ESS data extraction, preprocessing and treatment methods

preprocessing.txt2spreadsheet.main(folder_path, has_supplementary)[source]

Main method of the ESS plain text to spreadsheet data transformation algorithm. The data is extracted from the plain text file (that obeys an internal specification for the MCSQ project), preprocessed and receives appropriate metadata attribution.

The algorithm outputs the csv representation of the df_questionnaire, used to store questionnaire data (pandas dataframe)

Parameters
  • folder_path (param1) – path to the folder where the plain text files are.

  • has_supplementary (param2) – boolean variable that indicates if there is a supplementary spreadsheet to be appended.

preprocessing.txt2spreadsheet.process_answer_segment(raw_item, survey_item_prefix, study, item_name, df_questionnaire, country_language)[source]

Extracts and processes the answer segments from a raw item. The answer segments are always after the {ANSWERS} tag.

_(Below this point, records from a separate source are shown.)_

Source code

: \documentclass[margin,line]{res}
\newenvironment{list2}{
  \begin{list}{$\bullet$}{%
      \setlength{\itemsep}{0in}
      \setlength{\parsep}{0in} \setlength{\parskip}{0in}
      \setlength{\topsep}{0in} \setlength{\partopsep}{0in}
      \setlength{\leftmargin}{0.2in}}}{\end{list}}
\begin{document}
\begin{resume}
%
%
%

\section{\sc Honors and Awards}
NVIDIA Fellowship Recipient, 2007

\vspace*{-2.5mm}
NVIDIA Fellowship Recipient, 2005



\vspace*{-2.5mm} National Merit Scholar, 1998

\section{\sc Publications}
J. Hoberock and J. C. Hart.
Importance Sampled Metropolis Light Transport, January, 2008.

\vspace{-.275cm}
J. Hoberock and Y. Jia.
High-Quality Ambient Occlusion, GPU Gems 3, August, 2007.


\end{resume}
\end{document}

If there are no answer segments, then the answer segment is the corresponding to ‘write down’ for the target language.

Parameters
  • raw_item (param1) – raw survey item, retrieved in previous steps.

  • survey_item_prefix (param2) – prefix of survey_item_ID.

  • study (param3) – metadata parameter about study embedded in the file name.

  • item_name (param4) – item_name metadata parameter, retrieved in previous steps.

  • df_questionnaire (param5) – pandas dataframe to store questionnaire data.

  • country_language (param6) – country_language metadata, embedded in file name.

Returns

updated df_questionnaire when new valid answer segments are included, or df_questionnaire in the same state it was when no new valid answer segments were included.

preprocessing.txt2spreadsheet.process_intro_segment(raw_item, survey_item_prefix, study, item_name, df_questionnaire, splitter)[source]

Extracts and processes the introduction segments from a raw item. The introduction segments are always between the item name and {QUESTION} tag, for instance:

{INTRO} Ara m’agradaria fer-li algunes preguntes sobre política i el govern.

B1 {QUESTION} En quina mesura diria vostè que l’interessa la política? Vostè diria que l’interessa…

{ANSWERS} Molt Bastant Poc Gens

Parameters
  • raw_item (param1) – raw survey item, retrieved in previous steps.

  • survey_item_prefix (param2) – prefix of survey_item_ID.

  • study (param3) – metadata parameter about study embedded in the file name.

  • item_name (param4) – item_name metadata parameter, retrieved in previous steps.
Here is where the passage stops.